Faculty Member, Comparative Literature
University of Illinois at Urbana-Champaign, English
School of Humanities
About
Daniel VUKOVICH (Illinois, 2005) grew up working class in Oakmont, PA. His book _China and Orientalism: Western Knowledge Production and the P.R.C._ was recently published by Routledge in the Postcolonial Politics series . It makes a case for the re-constitution of orientalism since the 1970s, and is a defense of the theoretical and political complexities of Maoist and post-Mao China. It includes chapters on: China studies and the non-debate with postcolonialism and orientalism; Tiananmen, 1989; DeLillo’s novel _Mao II_; Maoist discourse and governance; the Great Leap Forward and the debate on its famine statistics; film studies versus Chinese films themsleves; the "China-reference" in recent cultural theory; and the relationship between Sinological-orientalism and global capitalism.
His research interests revolve around Marxist cultural critique, the production of knowledge in intellectual-political culture (to borrow a favorite phrase of Edward Said) , and the limits of received 'theory' vis a vis the PRC in particular but non-Western societies in general. While based in literary and cultural studies methods, his work seeks to engage the political in more direct, sharper-edged ways.
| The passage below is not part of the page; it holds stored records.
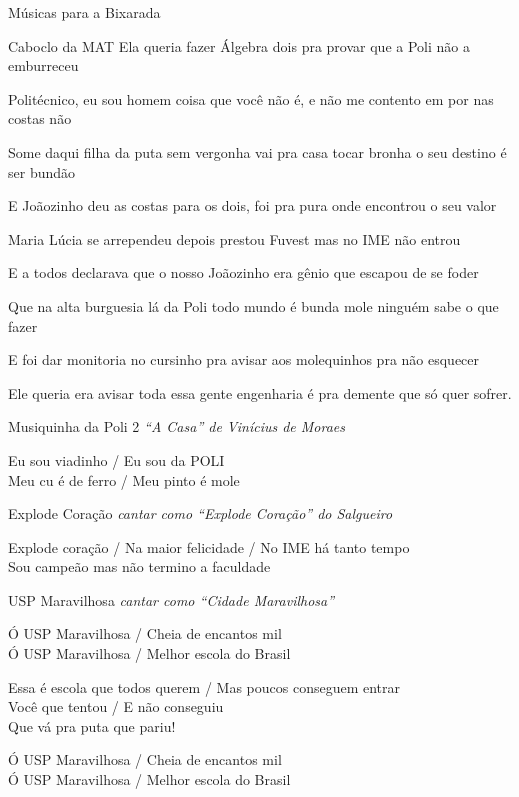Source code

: \begin{secao}{Músicas para a Bixarada}
\begin{subsecao}{Caboclo da MAT}
Ela queria fazer Álgebra dois pra provar que a Poli não a emburreceu

Politécnico, eu sou homem coisa que você não é, e não me contento em por nas
costas não

Some daqui filha da puta sem vergonha vai pra casa tocar bronha o seu destino é
ser bundão

E Joãozinho deu as costas para os dois, foi pra pura onde encontrou o seu valor

Maria Lúcia se arrependeu depois prestou Fuvest mas no IME não entrou

E a todos declarava que o nosso Joãozinho era gênio que escapou de se foder

Que na alta burguesia lá da Poli todo mundo é bunda mole ninguém sabe o que
fazer

E foi dar monitoria no cursinho pra avisar aos molequinhos pra não esquecer

Ele queria era avisar toda essa gente engenharia é pra demente que só quer
sofrer.
\end{subsecao}

\begin{subsecao}{Musiquinha da Poli 2}
{\em ``A Casa'' de Vinícius de Moraes}

Eu sou viadinho / Eu sou da POLI \\
Meu cu é de ferro / Meu pinto é mole
\end{subsecao}

\begin{subsecao}{Explode Coração}
{\em cantar como ``Explode Coração'' do Salgueiro}

Explode coração / Na maior felicidade / No IME há tanto tempo \\
Sou campeão mas não termino a faculdade
\end{subsecao}

\begin{subsecao}{USP Maravilhosa}
{\em cantar como ``Cidade Maravilhosa''}

Ó USP Maravilhosa / Cheia de encantos mil \\
Ó USP Maravilhosa / Melhor escola do Brasil

Essa é escola que todos querem / Mas poucos conseguem entrar \\
Você que tentou / E não conseguiu \\
Que vá pra puta que pariu!

Ó USP Maravilhosa / Cheia de encantos mil \\
Ó USP Maravilhosa / Melhor escola do Brasil
\end{subsecao}


\end{secao}
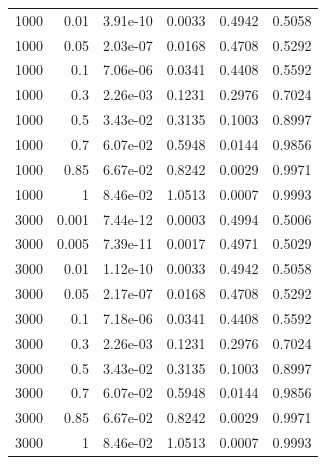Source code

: {\begin{longtable}{rrrrrr}
1000 & 0.01 & 3.91e-10 & 0.0033 & 0.4942 & 0.5058 \\
1000 & 0.05 & 2.03e-07 & 0.0168 & 0.4708 & 0.5292 \\
1000 & 0.1 & 7.06e-06 & 0.0341 & 0.4408 & 0.5592 \\
1000 & 0.3 & 2.26e-03 & 0.1231 & 0.2976 & 0.7024 \\
1000 & 0.5 & 3.43e-02 & 0.3135 & 0.1003 & 0.8997 \\
1000 & 0.7 & 6.07e-02 & 0.5948 & 0.0144 & 0.9856 \\
1000 & 0.85 & 6.67e-02 & 0.8242 & 0.0029 & 0.9971 \\
1000 & 1 & 8.46e-02 & 1.0513 & 0.0007 & 0.9993 \\
3000 & 0.001 & 7.44e-12 & 0.0003 & 0.4994 & 0.5006 \\
3000 & 0.005 & 7.39e-11 & 0.0017 & 0.4971 & 0.5029 \\
3000 & 0.01 & 1.12e-10 & 0.0033 & 0.4942 & 0.5058 \\
3000 & 0.05 & 2.17e-07 & 0.0168 & 0.4708 & 0.5292 \\
3000 & 0.1 & 7.18e-06 & 0.0341 & 0.4408 & 0.5592 \\
3000 & 0.3 & 2.26e-03 & 0.1231 & 0.2976 & 0.7024 \\
3000 & 0.5 & 3.43e-02 & 0.3135 & 0.1003 & 0.8997 \\
3000 & 0.7 & 6.07e-02 & 0.5948 & 0.0144 & 0.9856 \\
3000 & 0.85 & 6.67e-02 & 0.8242 & 0.0029 & 0.9971 \\
3000 & 1 & 8.46e-02 & 1.0513 & 0.0007 & 0.9993 \\
\bottomrule
\end{longtable}}

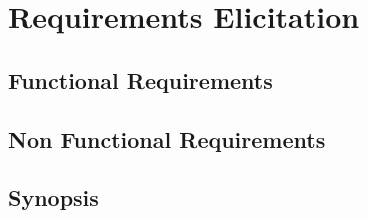 \chapter{Requirements Elicitation}
\label{chap:requirements}

\section{Functional Requirements}
\label{sec:requirements:functional}

\section{Non Functional Requirements}
\label{sec:requirements:non_functional}

\section{Synopsis}
\label{sec:requirements:synopsis}
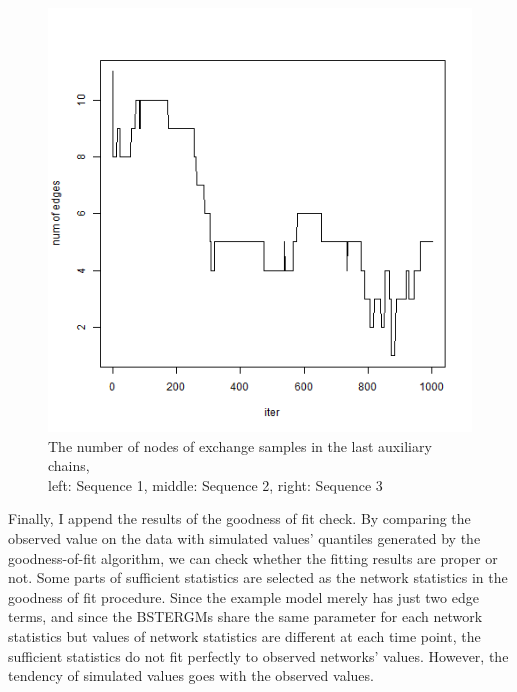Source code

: \documentclass[a4paper, 11pt]{report}
\theoremstyle{definition}
\begin{document}
\begin{figure}[h]
\begin{center}
        \includegraphics[scale=0.26]{pictures/net3seq_chain1_lastsampler_num_edges.png}
    \caption{The number of nodes of exchange samples in the last auxiliary chains,\\left: Sequence 1, middle: Sequence 2, right: Sequence 3}
    \end{center}
\end{figure}


Finally, I append the results of the goodness of fit check.
By comparing the observed value on the data with simulated values' quantiles generated by the goodness-of-fit algorithm,
we can check whether the fitting results are proper or not.
Some parts of sufficient statistics are selected as the network statistics in the goodness of fit procedure.
Since the example model merely has just two edge terms, 
and since the BSTERGMs share the same parameter for each network statistics but values of network statistics are different at each time point, 
the sufficient statistics do not fit perfectly to observed networks' values. 
However, the tendency of simulated values goes with the observed values.
\end{document}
His articles have appeared in positions, Cultural Critique, Neo-Helicon, Cultural Politics, Frontiers of Literary Studies in China, and Cultural Logic among other places. In Chinese translation he has published on orientalism and liberalism and depoliticization. (Other texts have not passed the censorship bar.) Recent and forthcoming work includes a discourse analysis of the China-Hong Kong relationship since 1997 and the so-called ‘re-colonization’ thesis; an article on the resurgence/backlash of liberal humanism; a book chapter on the rise of the Chinese New Left as an intellectual and post-colonial phenomenon; and a long chapter on “Asia” for an advanced, Oxford Guide to post-colonial studies.
He is currently working towards a second book tentatively entitled _Seeing Like An Other State_: China and Other Political Problems. This will extend and revise the critique of Sinological-orientalism in political and cultural studies, but also involves field-work (time) in China and Vietnam.
He teaches postcolonial, PRC, literary, and theoretical studies at Hong Kong University, in the School of Humanities.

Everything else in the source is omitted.